Research - (2022) Volume 11, Issue 11
Received: 02-Nov-2022, Manuscript No. MBL-22-55081;
Editor assigned: 04-Nov-2022, Pre QC No. P-55081;
Reviewed: 15-Nov-2022, QC No. Q-55081;
Revised: 20-Nov-2022, Manuscript No. R-55081;
Published:
28-Nov-2022
, DOI: 10.37421/2168-9547.2022.11.354
Citation: Adiga, Usha, Nandit Banawalikar P, Sachidananda Adiga MN and Desy TM, et al. “Association of Leptin Gene Polymorphism with Metabolic Parameters in Gestational Diabetes Mellitus: A Cross-Sectional Study.” Mol Bio 11 (2022):354.
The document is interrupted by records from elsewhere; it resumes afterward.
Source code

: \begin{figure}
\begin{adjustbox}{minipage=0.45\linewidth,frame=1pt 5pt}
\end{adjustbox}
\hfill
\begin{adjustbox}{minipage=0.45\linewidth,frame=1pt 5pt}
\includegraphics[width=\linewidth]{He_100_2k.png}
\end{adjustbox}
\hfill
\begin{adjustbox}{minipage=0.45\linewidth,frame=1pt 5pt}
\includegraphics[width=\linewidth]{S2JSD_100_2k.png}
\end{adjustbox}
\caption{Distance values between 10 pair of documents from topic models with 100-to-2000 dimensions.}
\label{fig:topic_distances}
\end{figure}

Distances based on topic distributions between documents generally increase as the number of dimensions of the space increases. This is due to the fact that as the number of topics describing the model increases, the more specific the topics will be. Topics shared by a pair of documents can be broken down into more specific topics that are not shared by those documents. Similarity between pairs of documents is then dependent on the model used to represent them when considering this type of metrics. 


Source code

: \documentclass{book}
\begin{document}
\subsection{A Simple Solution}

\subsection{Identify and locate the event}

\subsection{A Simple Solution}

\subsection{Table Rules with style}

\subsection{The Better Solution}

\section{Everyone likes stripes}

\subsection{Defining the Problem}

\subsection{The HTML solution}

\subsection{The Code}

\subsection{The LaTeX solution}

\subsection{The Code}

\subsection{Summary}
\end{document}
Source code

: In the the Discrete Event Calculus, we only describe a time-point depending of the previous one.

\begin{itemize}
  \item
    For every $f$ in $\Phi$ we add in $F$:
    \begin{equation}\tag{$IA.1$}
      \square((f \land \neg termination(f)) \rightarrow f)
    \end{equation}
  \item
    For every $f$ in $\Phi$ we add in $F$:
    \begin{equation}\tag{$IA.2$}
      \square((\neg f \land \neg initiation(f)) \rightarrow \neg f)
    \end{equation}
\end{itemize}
Copyright: © 2022 Adiga U, et al. This is an open-access article distributed under the terms of the creative commons attribution license which permits unrestricted use, distribution and reproduction in any medium, provided the original author and source are credited.
Background: Gestational diabetes mellitus (GDM) is a complication of pregnancy that is characterized by impaired carbohydrate tolerance as a result of insulin resistance. Objective was to find association between leptin gene with leptin levels, insulin resistance as well as lipid profile in GDM patients as compared to normal glucose tolerant pregnant women.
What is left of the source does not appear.